When Crack Was King follows four individuals to give us a startling portrait of crack’s destruction and devastating legacy: Elgin Swift, an archetype of American industry and ambition and the son of a crack-addicted father who turned their home into a “crack house”; Lennie Woodley, a former crack addict and sex worker; Kurt Schmoke, the longtime mayor of Baltimore and an early advocate of decriminalization; and Shawn McCray, community activist, basketball prodigy, and a founding member of the Zoo Crew, Newark’s most legendary group of drug traffickers.

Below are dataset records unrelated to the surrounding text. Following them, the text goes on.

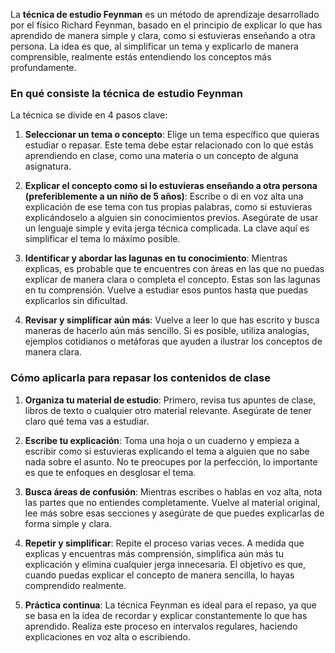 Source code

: La **técnica de estudio Feynman** es un método de aprendizaje desarrollado por el físico Richard Feynman, basado en el principio de explicar lo que has aprendido de manera simple y clara, como si estuvieras enseñando a otra persona. La idea es que, al simplificar un tema y explicarlo de manera comprensible, realmente estás entendiendo los conceptos más profundamente.

### En qué consiste la técnica de estudio Feynman

La técnica se divide en 4 pasos clave:

1. **Seleccionar un tema o concepto**: Elige un tema específico que quieras estudiar o repasar. Este tema debe estar relacionado con lo que estás aprendiendo en clase, como una materia o un concepto de alguna asignatura.
    
2. **Explicar el concepto como si lo estuvieras enseñando a otra persona (preferiblemente a un niño de 5 años)**: Escribe o di en voz alta una explicación de ese tema con tus propias palabras, como si estuvieras explicándoselo a alguien sin conocimientos previos. Asegúrate de usar un lenguaje simple y evita jerga técnica complicada. La clave aquí es simplificar el tema lo máximo posible.
    
3. **Identificar y abordar las lagunas en tu conocimiento**: Mientras explicas, es probable que te encuentres con áreas en las que no puedas explicar de manera clara o completa el concepto. Estas son las lagunas en tu comprensión. Vuelve a estudiar esos puntos hasta que puedas explicarlos sin dificultad.
    
4. **Revisar y simplificar aún más**: Vuelve a leer lo que has escrito y busca maneras de hacerlo aún más sencillo. Si es posible, utiliza analogías, ejemplos cotidianos o metáforas que ayuden a ilustrar los conceptos de manera clara.
    

### Cómo aplicarla para repasar los contenidos de clase

1. **Organiza tu material de estudio**: Primero, revisa tus apuntes de clase, libros de texto o cualquier otro material relevante. Asegúrate de tener claro qué tema vas a estudiar.
    
2. **Escribe tu explicación**: Toma una hoja o un cuaderno y empieza a escribir como si estuvieras explicando el tema a alguien que no sabe nada sobre el asunto. No te preocupes por la perfección, lo importante es que te enfoques en desglosar el tema.
    
3. **Busca áreas de confusión**: Mientras escribes o hablas en voz alta, nota las partes que no entiendes completamente. Vuelve al material original, lee más sobre esas secciones y asegúrate de que puedes explicarlas de forma simple y clara.
    
4. **Repetir y simplificar**: Repite el proceso varias veces. A medida que explicas y encuentras más comprensión, simplifica aún más tu explicación y elimina cualquier jerga innecesaria. El objetivo es que, cuando puedas explicar el concepto de manera sencilla, lo hayas comprendido realmente.
    
5. **Práctica continua**: La técnica Feynman es ideal para el repaso, ya que se basa en la idea de recordar y explicar constantemente lo que has aprendido. Realiza este proceso en intervalos regulares, haciendo explicaciones en voz alta o escribiendo.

Weaving together riveting research with the voices of survivors, When Crack Was King is a crucial reevaluation of the era and a powerful argument for providing historically violated communities with the resources they deserve.
PUBLISHERS WEEKLY
In his illuminating debut, journalist Ramsey interweaves a history of the crack cocaine epidemic of the 1980s and '90s with the stories of four people who lived through it, demonstrating how a racist and overly punitive government response added to the trauma of addiction endured by many Black Americans. His profile subjects include Lennie Woodley of Los Angeles, whose crack addiction led to prostitution before she got sober and became a substance abuse counselor, and Kurt Schmoke, Baltimore's first Black mayor and an early advocate for decriminalizing drug offenses. Along the way, Ramsey shows how the moral panic around crack "continue to distort the image of Black communities." For example, he tracks the rise of hysteria around "crack babies," which was based on a study of only 23 women that was later disproved in studies with larger sample sizes. He also revisits the link between the Iran-Contra affair with crack distribution in the U.S., which was substantiated by the 1989 report on the findings of the Kerry Committee, a three-year effort led by Senator John Kerry that also revealed efforts by government officials to cover up the connection. But Ramsey's focus remains on the injustice of the response to addiction, not its cause: "The crack epidemic was not the product of an anti-Black conspiracy but the product of an anti-Black system." It's an essential reconsideration of a troubling era.